This is the second Annual Report of the Australian Synchrotron. The 2008-09 year has been one in which the facility has firmly established scientific operations with nine beamlines available for general scientific user access. This, coupled with outstanding machine operation, including 98 percent beam availability, has resulted in the Australian Synchrotron being overwhelmingly embraced by the national and international scientific community. Importantly, the Australian Synchrotron reached two milestones during the period covered by this report: the third anniversary of ‘first light’ from the storage ring, and 10,000 user beam hours.

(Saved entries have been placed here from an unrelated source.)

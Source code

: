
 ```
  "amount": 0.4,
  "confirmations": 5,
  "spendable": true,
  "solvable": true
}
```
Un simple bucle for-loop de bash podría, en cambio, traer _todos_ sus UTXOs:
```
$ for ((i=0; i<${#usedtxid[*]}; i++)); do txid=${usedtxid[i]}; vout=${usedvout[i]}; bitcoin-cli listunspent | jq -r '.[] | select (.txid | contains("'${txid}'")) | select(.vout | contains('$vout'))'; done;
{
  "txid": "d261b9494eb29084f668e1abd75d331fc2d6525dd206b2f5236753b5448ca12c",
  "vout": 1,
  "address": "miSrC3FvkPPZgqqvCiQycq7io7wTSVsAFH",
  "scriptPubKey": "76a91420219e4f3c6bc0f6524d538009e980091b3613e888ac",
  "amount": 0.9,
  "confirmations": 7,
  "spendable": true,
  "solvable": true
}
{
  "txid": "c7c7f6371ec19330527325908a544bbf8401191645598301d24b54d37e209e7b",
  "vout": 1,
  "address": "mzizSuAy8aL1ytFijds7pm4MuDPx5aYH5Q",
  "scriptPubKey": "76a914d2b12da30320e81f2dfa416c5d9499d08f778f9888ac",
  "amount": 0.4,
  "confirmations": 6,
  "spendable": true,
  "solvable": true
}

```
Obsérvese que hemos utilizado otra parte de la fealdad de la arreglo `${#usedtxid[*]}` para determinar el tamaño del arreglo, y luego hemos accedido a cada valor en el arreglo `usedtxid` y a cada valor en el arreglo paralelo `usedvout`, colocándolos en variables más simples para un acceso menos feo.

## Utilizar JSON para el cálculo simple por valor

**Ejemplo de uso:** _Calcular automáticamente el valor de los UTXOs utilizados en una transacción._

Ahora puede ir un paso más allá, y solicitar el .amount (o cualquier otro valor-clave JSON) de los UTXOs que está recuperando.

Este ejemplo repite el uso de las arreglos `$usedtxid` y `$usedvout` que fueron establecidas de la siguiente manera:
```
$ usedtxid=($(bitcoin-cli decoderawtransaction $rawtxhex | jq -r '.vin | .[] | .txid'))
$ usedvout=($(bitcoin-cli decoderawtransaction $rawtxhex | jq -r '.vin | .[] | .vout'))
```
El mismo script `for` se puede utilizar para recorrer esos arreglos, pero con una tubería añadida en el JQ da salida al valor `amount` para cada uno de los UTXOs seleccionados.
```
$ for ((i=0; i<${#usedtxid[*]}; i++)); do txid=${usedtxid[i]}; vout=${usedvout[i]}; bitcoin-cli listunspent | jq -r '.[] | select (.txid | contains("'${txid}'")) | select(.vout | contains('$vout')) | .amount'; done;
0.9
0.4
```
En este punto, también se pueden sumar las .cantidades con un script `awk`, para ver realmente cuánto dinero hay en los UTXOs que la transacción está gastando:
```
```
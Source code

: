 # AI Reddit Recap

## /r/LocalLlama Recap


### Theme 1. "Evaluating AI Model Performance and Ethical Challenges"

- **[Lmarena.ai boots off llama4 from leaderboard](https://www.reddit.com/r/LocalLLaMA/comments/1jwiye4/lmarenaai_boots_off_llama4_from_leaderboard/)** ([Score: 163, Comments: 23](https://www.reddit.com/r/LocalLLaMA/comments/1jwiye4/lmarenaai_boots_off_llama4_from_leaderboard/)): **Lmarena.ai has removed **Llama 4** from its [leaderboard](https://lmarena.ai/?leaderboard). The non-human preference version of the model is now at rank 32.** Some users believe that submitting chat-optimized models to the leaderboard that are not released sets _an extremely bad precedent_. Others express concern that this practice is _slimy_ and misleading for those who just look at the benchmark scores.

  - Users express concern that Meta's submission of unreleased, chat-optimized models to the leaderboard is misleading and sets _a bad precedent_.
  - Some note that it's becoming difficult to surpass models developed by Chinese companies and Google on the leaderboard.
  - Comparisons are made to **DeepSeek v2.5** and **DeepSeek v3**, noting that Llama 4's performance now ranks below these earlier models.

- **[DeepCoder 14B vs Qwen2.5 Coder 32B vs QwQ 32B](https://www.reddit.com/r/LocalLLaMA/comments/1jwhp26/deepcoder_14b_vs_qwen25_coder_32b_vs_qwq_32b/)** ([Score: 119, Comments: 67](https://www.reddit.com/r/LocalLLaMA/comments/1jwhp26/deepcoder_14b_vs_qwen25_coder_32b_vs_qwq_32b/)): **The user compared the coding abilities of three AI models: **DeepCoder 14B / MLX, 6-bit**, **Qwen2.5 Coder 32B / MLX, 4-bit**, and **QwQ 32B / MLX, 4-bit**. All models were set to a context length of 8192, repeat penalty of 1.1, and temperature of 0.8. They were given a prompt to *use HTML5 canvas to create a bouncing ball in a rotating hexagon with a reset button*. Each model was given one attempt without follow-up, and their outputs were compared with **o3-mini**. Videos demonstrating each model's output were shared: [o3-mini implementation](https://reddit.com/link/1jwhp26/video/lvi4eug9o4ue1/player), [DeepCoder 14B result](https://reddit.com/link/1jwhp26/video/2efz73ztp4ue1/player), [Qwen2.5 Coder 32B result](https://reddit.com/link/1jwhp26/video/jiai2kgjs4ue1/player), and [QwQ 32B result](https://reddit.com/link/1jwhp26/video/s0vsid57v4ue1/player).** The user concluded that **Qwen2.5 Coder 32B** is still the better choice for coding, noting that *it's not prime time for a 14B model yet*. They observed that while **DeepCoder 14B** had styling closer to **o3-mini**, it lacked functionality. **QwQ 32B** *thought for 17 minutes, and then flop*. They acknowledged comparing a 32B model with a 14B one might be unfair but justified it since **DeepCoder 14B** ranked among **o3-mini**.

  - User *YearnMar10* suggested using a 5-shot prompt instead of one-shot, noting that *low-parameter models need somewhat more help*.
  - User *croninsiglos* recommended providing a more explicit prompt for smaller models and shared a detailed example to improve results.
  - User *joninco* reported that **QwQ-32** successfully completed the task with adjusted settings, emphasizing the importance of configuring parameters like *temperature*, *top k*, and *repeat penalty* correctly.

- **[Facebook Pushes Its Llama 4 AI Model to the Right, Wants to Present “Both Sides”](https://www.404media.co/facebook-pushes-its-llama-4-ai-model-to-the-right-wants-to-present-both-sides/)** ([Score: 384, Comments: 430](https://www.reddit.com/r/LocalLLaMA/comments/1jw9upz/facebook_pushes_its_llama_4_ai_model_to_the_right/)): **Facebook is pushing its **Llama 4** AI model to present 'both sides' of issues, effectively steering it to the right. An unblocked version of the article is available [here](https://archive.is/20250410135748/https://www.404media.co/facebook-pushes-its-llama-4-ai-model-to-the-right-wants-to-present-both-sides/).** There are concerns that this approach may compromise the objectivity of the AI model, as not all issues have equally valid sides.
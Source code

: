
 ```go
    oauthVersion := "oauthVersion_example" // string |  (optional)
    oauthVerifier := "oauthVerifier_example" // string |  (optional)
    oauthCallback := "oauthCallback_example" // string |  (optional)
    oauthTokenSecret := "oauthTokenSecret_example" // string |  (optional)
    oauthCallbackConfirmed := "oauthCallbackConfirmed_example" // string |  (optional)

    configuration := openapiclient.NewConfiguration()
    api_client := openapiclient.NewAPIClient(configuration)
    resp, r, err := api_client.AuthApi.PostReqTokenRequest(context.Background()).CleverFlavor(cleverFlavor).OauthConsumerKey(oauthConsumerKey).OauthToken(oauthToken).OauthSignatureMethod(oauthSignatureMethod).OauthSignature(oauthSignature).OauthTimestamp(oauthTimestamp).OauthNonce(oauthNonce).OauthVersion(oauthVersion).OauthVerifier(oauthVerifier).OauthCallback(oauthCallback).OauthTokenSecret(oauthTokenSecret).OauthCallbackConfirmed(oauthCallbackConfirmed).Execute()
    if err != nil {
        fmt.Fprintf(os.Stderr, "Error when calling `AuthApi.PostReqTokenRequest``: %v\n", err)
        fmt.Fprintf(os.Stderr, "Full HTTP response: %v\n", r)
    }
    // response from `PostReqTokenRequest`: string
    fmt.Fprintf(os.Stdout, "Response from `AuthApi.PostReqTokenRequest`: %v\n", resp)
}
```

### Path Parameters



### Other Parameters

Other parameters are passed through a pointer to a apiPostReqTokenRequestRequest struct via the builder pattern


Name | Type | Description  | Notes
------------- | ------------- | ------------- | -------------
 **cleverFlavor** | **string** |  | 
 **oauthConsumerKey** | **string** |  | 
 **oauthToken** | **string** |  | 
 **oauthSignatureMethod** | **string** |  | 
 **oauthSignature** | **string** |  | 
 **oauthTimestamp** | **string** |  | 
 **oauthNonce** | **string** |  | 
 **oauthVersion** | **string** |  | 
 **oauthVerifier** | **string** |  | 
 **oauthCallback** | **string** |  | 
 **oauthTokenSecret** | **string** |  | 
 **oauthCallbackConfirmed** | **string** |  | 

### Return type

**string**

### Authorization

Scientific user numbers have doubled every six months. Over the past year, there have been 2,003 scientific visits from 46 institutions both here and overseas; and many more potential users have registered their interest. The national user meeting held in conjunction with the Third Asia Oceania Synchrotron Forum in December 2008 signalled consolidation of the Australian Synchrotron’s position, attracting over 300 participants from across and beyond the region.

With outcomes including 60 published papers in the first half of 2009, including some in Science and Nature, the Australian Synchrotron is fulfilling its remit for enabling high quality research spanning the scientific community. A 40% increase in staff numbers over the past year, an enviable safety record and the recent awarding of the Quality Management Standard ISO 9001:2008 have demonstrated the commitment of the Australian Synchrotron to optimising the scientific user experience. We also have a burgeoning outreach program of regular tours and classes that cater for over 600 secondary school and other visitors monthly.

Other notable developments include a boost of $14.7 million from the NHMRC and the Victorian state government that will see the construction of a 150-metre long Imaging and Medical beamline. Education Infrastructure Fund (EIF) funding of $37 million was confirmed in the May 2009 Federal budget and will be used to construct enhanced user facilities – accommodation block, user lounge and restaurant; improved technical facilities – engineering wing and additional laboratories; and a National Centre for Synchrotron Science to house, among other things, a community outreach facility, lecture theatre and exhibition space.

With all this in mind, we can be confident that the Australian Synchrotron is now established as a key centre for national and, increasingly, international multidisciplinary scientific research.